Wednesday, May 10, 2017

Historical GIS Project: "Montréal l'avenir du passé" Adds Data

Detail of watercolor by James Duncan, "Montreal in 1832," McCord Museum
Montréal, l’avenir du passé (MAP) is Canada’s oldest and largest historical GIS. The project team has been working on a new phase, which will be available for use in the coming month. In anticipation of that release, one of the project's leaders, Robert C. H. Sweeney, has written an essay for NICHE (Network in Canadian History & Environment), explaining the enhancements to the site:
This exceptionally rich resource consists of four distinct elements: a new cartography of all properties in the city in 1903, detailing who owned what; an index of all household heads in the 1901 census linked to this map at the lot level; a 30% sample of the complete manuscript census returns of the city’s households; and a geo-referenced vector map of all 101,353 buildings in the city in 1912. These research tools for understanding Edwardian Montréal build on MAP’s earlier layers for 1880, 1846 and 1825, which are available online.

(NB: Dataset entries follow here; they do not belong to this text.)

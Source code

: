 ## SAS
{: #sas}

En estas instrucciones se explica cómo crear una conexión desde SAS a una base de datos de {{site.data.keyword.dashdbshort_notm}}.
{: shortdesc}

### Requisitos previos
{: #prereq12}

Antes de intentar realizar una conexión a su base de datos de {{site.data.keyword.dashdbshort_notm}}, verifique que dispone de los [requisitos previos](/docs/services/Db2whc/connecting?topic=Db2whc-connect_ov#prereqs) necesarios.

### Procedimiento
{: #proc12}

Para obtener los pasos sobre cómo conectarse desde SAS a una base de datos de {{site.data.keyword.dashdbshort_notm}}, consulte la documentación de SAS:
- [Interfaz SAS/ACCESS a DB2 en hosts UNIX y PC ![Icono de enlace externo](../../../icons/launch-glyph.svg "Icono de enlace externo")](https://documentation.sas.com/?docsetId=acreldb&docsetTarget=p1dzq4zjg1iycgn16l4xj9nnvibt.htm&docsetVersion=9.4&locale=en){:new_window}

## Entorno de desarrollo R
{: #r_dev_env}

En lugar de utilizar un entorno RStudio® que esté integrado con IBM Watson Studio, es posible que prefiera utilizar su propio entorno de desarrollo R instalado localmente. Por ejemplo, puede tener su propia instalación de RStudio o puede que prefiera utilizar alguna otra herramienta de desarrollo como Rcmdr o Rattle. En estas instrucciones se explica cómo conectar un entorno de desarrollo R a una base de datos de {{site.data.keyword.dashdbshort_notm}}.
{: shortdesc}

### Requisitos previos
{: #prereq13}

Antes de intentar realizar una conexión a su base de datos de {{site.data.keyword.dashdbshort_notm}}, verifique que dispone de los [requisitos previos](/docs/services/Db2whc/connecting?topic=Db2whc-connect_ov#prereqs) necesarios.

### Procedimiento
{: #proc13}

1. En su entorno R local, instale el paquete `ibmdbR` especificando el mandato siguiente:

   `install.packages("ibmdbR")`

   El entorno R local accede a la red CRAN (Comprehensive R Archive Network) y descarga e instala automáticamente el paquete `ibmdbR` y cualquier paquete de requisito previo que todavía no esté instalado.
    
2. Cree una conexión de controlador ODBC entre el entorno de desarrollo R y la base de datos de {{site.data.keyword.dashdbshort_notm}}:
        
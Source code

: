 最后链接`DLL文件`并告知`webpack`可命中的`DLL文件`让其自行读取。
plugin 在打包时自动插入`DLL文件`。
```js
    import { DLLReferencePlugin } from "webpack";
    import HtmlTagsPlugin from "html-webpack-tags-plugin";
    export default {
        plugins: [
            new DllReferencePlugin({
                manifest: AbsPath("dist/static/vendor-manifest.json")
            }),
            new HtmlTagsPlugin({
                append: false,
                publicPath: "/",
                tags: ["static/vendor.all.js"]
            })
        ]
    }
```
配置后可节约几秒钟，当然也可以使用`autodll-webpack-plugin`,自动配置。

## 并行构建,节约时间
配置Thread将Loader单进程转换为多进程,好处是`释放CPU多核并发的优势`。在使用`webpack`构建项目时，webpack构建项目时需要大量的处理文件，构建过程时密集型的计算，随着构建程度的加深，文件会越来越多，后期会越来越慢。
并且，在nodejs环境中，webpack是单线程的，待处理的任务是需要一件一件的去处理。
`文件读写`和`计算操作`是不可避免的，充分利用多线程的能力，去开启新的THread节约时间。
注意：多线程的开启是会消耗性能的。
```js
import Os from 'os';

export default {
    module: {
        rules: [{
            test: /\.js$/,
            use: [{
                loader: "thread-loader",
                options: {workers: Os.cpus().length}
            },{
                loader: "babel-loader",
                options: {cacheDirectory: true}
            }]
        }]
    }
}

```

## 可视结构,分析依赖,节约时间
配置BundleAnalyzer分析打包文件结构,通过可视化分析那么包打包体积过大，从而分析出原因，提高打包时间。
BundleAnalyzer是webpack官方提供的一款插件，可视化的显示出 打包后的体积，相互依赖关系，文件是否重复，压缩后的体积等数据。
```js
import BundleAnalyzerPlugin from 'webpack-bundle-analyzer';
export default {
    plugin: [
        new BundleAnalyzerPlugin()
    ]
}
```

 In detailing the work of the MAP group, Sweeney also discusses examples of questions that the data might be used to answer; for example: "Imagine if you could examine the entire real estate portfolio for any proprietor in a large city linked to detailed household descriptions of up to a third of his or her tenants. Imagine if when you did, you discovered that women owned a quarter of all rental units in the largest city in turn-of-the-century Canada and that they appear to have managed these properties differently. Wouldn’t that change how you think about gender relations in the past?"